PRÓLOGO
La llegada

Después de ocho meses en la oscuridad del vientre materno, mi hermano Shiva y yo llegamos al mundo a última hora de la tarde del 20 de septiembre del año de gracia de 1954. Tomamos aliento por primera vez a unos dos mil quinientos metros de altitud en la enrarecida atmósfera de Adis Abeba, la capital de Etiopía.

El milagro de nuestro nacimiento tuvo lugar en el Quirófano 3 del hospital Missing, la misma sala en la que nuestra madre, la hermana Mary Joseph Praise, había pasado casi toda su vida laboral y donde se había sentido más realizada.

Cuando nuestra madre, una monja de la Orden Carmelita Diocesana de Madrás, se puso inesperadamente de parto aquella mañana de septiembre, las intensas lluvias de Etiopía habían concluido y su tamborileo en los tejados de zinc del Missing había cesado con tanta brusquedad como un charlatán interrumpido a media frase. En la silenciosa quietud que siguió, las flores de meskel se abrieron de la noche a la mañana, tiñendo de dorado las laderas de Adis Abeba.
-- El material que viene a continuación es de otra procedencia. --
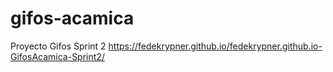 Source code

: # gifos-acamica
Proyecto Gifos Sprint 2
https://fedekrypner.github.io/fedekrypner.github.io-GifosAcamica-Sprint2/
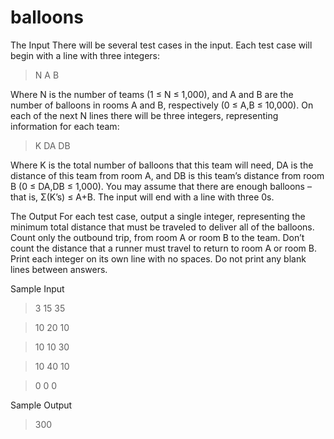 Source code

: # balloons

The Input
There will be several test cases in the input. Each test case will begin with a line
with three integers:

>N A B

Where N is the number of teams (1 ≤ N ≤ 1,000), and A and B are the number of
balloons in rooms A and B, respectively (0 ≤ A,B ≤ 10,000). On each of the next
N lines there will be three integers, representing information for each team:

>K DA DB

Where K is the total number of balloons that this team will need, DA is the
distance of this team from room A, and DB is this team’s distance from room B
(0 ≤ DA,DB ≤ 1,000). You may assume that there are enough balloons – that is,
Σ(K’s) ≤ A+B. The input will end with a line with three 0s.


The Output
For each test case, output a single integer, representing the minimum total
distance that must be traveled to deliver all of the balloons. Count only the
outbound trip, from room A or room B to the team. Don’t count the distance that a
runner must travel to return to room A or room B. Print each integer on its own
line with no spaces. Do not print any blank lines between answers.

Sample Input
>3 15 35

>10 20 10

>10 10 30

>10 40 10

>0 0 0

Sample Output
>300
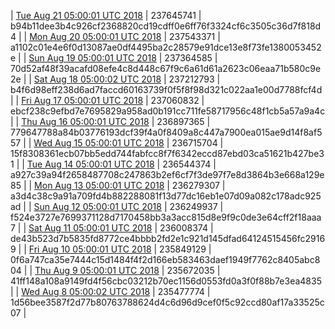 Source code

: | [Tue Aug 21 05:00:01 UTC 2018](https://transfer.sh/fMxwM/dashninja-dbdump-20180821070001.tar.bz2) | 237645741 | b94b11dee3b4c926cf2368820cd19cdff0e6ff76f3324cf6c3505c36d7f818d4 | 
| [Mon Aug 20 05:00:01 UTC 2018](https://transfer.sh/Mnskv/dashninja-dbdump-20180820070001.tar.bz2) | 237543371 | a1102c01e4e6f0d13087ae0df4495ba2c28579e91dce13e8f73fe1380053452e | 
| [Sun Aug 19 05:00:01 UTC 2018](https://transfer.sh/NNnCI/dashninja-dbdump-20180819070001.tar.bz2) | 237364585 | 70d52af48f39acafd08efe4c8d448c67f9c6a61d61a2623c06eaa71b580c9e2e | 
| [Sat Aug 18 05:00:02 UTC 2018](https://transfer.sh/5Z6yJ/dashninja-dbdump-20180818070002.tar.bz2) | 237212793 | b4f6d98eff238d6ad7faccd60163739f0f5f8f98d321c022aa1e00d7788fcf4d | 
| [Fri Aug 17 05:00:01 UTC 2018](https://transfer.sh/8MdQz/dashninja-dbdump-20180817070001.tar.bz2) | 237060832 | ebcf238c9efbd7e7695829a958ad0b191cc711fe58717956c48f1cb5a57a9a4c | 
| [Thu Aug 16 05:00:01 UTC 2018](https://transfer.sh/GoptC/dashninja-dbdump-20180816070001.tar.bz2) | 236897365 | 779647788a84b03776193dcf39f4a0f8409a8c447a7900ea015ae9d14f8af557 | 
| [Wed Aug 15 05:00:01 UTC 2018](https://transfer.sh/OCEsh/dashninja-dbdump-20180815070001.tar.bz2) | 236715704 | 15f8308361ecb07bb5edd744fabfcc8f7f6342eccd87ebd03ca51621b427be31 | 
| [Tue Aug 14 05:00:01 UTC 2018](https://transfer.sh/15XTdz/dashninja-dbdump-20180814070001.tar.bz2) | 236544374 | a927c39a94f2658487708c247863b2ef6cf7f3de97f7e8d3864b3e668a129e85 | 
| [Mon Aug 13 05:00:01 UTC 2018](https://transfer.sh/11MT38/dashninja-dbdump-20180813070001.tar.bz2) | 236279307 | a3d4c38c9a91a709fd4b882288081f13d77dc16eb1e07d09a082c178adc925ad | 
| [Sun Aug 12 05:00:01 UTC 2018](https://transfer.sh/hbAjU/dashninja-dbdump-20180812070001.tar.bz2) | 236249937 | f524e3727e7699371128d7170458bb3a3acc815d8e9f9c0de3e64cff2f18aaa7 | 
| [Sat Aug 11 05:00:01 UTC 2018](https://transfer.sh/GDFHq/dashninja-dbdump-20180811070001.tar.bz2) | 236008374 | de43b523d7b5835fd8772ce4bbbb2fd2e1c921d145dfad64124515456fc29169 | 
| [Fri Aug 10 05:00:01 UTC 2018](https://transfer.sh/ziST1/dashninja-dbdump-20180810070001.tar.bz2) | 235849129 | 0f6a747ca35e7444c15d1484f4f2d166eb583463daef1949f7762c8405abc804 | 
| [Thu Aug  9 05:00:01 UTC 2018](https://transfer.sh/YKGY8/dashninja-dbdump-20180809070001.tar.bz2) | 235672035 | 41ff148a108a9149fd4f56cbc03212b70ec1156d0553fd0a3f0f88b7e3ea4835 | 
| [Wed Aug  8 05:00:02 UTC 2018](https://transfer.sh/7eFTg/dashninja-dbdump-20180808070002.tar.bz2) | 235477774 | 1d56bee3587f2d77b80763788624d4c6d96d9cef0f5c92ccd80af17a33525c07 | 
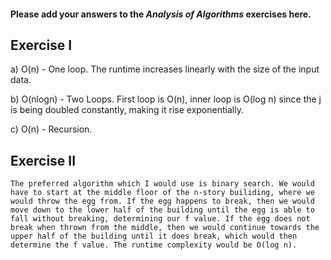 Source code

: #### Please add your answers to the ***Analysis of  Algorithms*** exercises here.

## Exercise I

a)
    O(n) - One loop. The runtime increases linearly with the size of the input data.

b)
    O(nlogn) - Two Loops. First loop is O(n), inner loop is O(log n) since the j is being doubled constantly, making it rise exponentially. 


c)
    O(n) - Recursion. 

## Exercise II

    The preferred algorithm which I would use is binary search. We would have to start at the middle floor of the n-story builiding, where we would throw the egg from. If the egg happens to break, then we would move down to the lower half of the building until the egg is able to fall without breaking, determining our f value. If the egg does not break when thrown from the middle, then we would continue towards the upper half of the building until it does break, which would then determine the f value. The runtime complexity would be O(log n). 
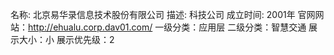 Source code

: 名称: 北京易华录信息技术股份有限公司
描述: 科技公司
成立时间: 2001年
官网网站：http://ehualu.corp.dav01.com/
一级分类：应用层
二级分类：智慧交通
展示大小：小
展示优先级：2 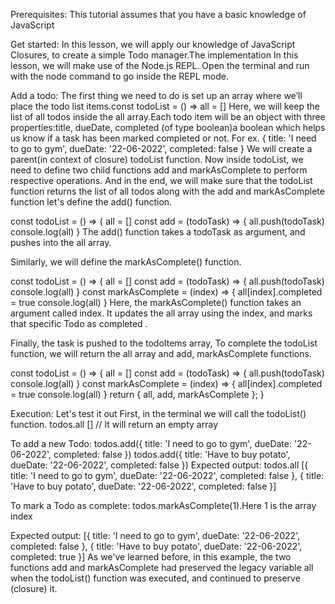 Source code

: Prerequisites:
This tutorial assumes that you have a basic knowledge of JavaScript

Get started:
In this lesson, we will apply our knowledge of JavaScript Closures, to create a simple Todo manager.The implementation In this lesson, we will make use of the Node.js REPL. Open the terminal and run with the node command to go inside the REPL mode.

Add a todo:
The first thing we need to do is set up an array where we’ll place the todo list items.const todoList = () => all = [] Here, we will keep the list of all todos inside the all array.Each todo item will be an object with three properties:title, dueDate, completed (of type boolean)a boolean which helps us know if a task has been marked completed or not. 
For ex. { title: 'I need to go to gym', dueDate: '22-06-2022', completed: false } 
We will create a parent(in context of closure) todoList function. 
Now inside todoList, we need to define two child functions add and markAsComplete to perform respective operations. And in the end, we will make sure that the todoList function returns the list of all todos along with the add and markAsComplete function
let's define the add() function.

const todoList = () => { all = [] const add = (todoTask) => { all.push(todoTask) console.log(all) } The add() function takes a todoTask as argument, and pushes into the all array.

Similarly, we will define the markAsComplete() function.

const todoList = () => { all = [] const add = (todoTask) => { all.push(todoTask) console.log(all) } const markAsComplete = (index) => { all[index].completed = true console.log(all) } Here, the markAsComplete() function takes an argument called index. It updates the all array using the index, and marks that specific Todo as completed .

Finally, the task is pushed to the todoItems array, To complete the todoList function, we will return the all array and add, markAsComplete functions.

const todoList = () => { all = [] const add = (todoTask) => { all.push(todoTask) console.log(all) } const markAsComplete = (index) => { all[index].completed = true console.log(all) } return { all, add, markAsComplete }; } 

Execution:
Let's test it out First, in the terminal
 we will call the todoList() function.
todos.all [] // It will return an empty array

To add a new Todo:
todos.add({ title: 'I need to go to gym', dueDate: '22-06-2022', completed: false })
todos.add({ title: 'Have to buy potato', dueDate: '22-06-2022', completed: false }) 
Expected output:
todos.all [{ title: 'I need to go to gym', dueDate: '22-06-2022', completed: false }, { title: 'Have to buy potato', dueDate: '22-06-2022', completed: false }]

 To mark a Todo as complete:
todos.markAsComplete(1).Here 1 is the array index

Expected output:
[{ title: 'I need to go to gym', dueDate: '22-06-2022', completed: false }, { title: 'Have to buy potato', dueDate: '22-06-2022', completed: true }]
As we've learned before, in this example, the two functions add and markAsComplete had preserved the legacy variable all when the todoList() function was executed, and continued to preserve (closure) it.
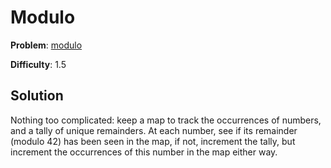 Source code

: # Modulo

**Problem**: [modulo](https://open.kattis.com/problems/modulo)

**Difficulty**: 1.5

## Solution

Nothing too complicated: keep a map to track the occurrences of numbers, and a tally of unique remainders. At each number, see if its remainder (modulo 42) has been seen in the map, if not, increment the tally, but increment the occurrences of this number in the map either way.

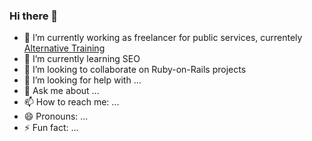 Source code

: ### Hi there 👋

- 🔭 I’m currently working as freelancer for public services, currentely [Alternative Training](https://github.com/mission-apprentissage/labonnealternance)
- 🌱 I’m currently learning SEO
- 👯 I’m looking to collaborate on Ruby-on-Rails projects
- 🤔 I’m looking for help with ...
- 💬 Ask me about ...
- 📫 How to reach me: ...
- 😄 Pronouns: ...
- ⚡ Fun fact: ...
En los prados que rodeaban el hospital, la juncia ganó la batalla al barro, y hasta el umbral pavimentado llegaba ya una brillante alfombra que prometía algo más importante que poder jugar al criquet, al croquet o al volante.

El hospital Missing se alzaba en una verde elevación; el conjunto irregular de edificios encalados de una y dos plantas parecía haber brotado del suelo en el mismo cataclismo geológico que creó los montes Entoto. Los macizos de flores, que semejaban abrevaderos alimentados por el agua de los canalones, rodeaban los edificios cuadrados como un foso. Cubrían los muros los rosales de la enfermera jefe Hirst, cuyos capullos carmesíes enmarcaban las ventanas y llegaban hasta el tejado. El suelo de légamo era tan fértil que la enfermera jefe (que era también la prudente y sensata directora del hospital) nos advertía que no debíamos andar descalzos por allí, pues podían brotarnos dedos nuevos en los pies.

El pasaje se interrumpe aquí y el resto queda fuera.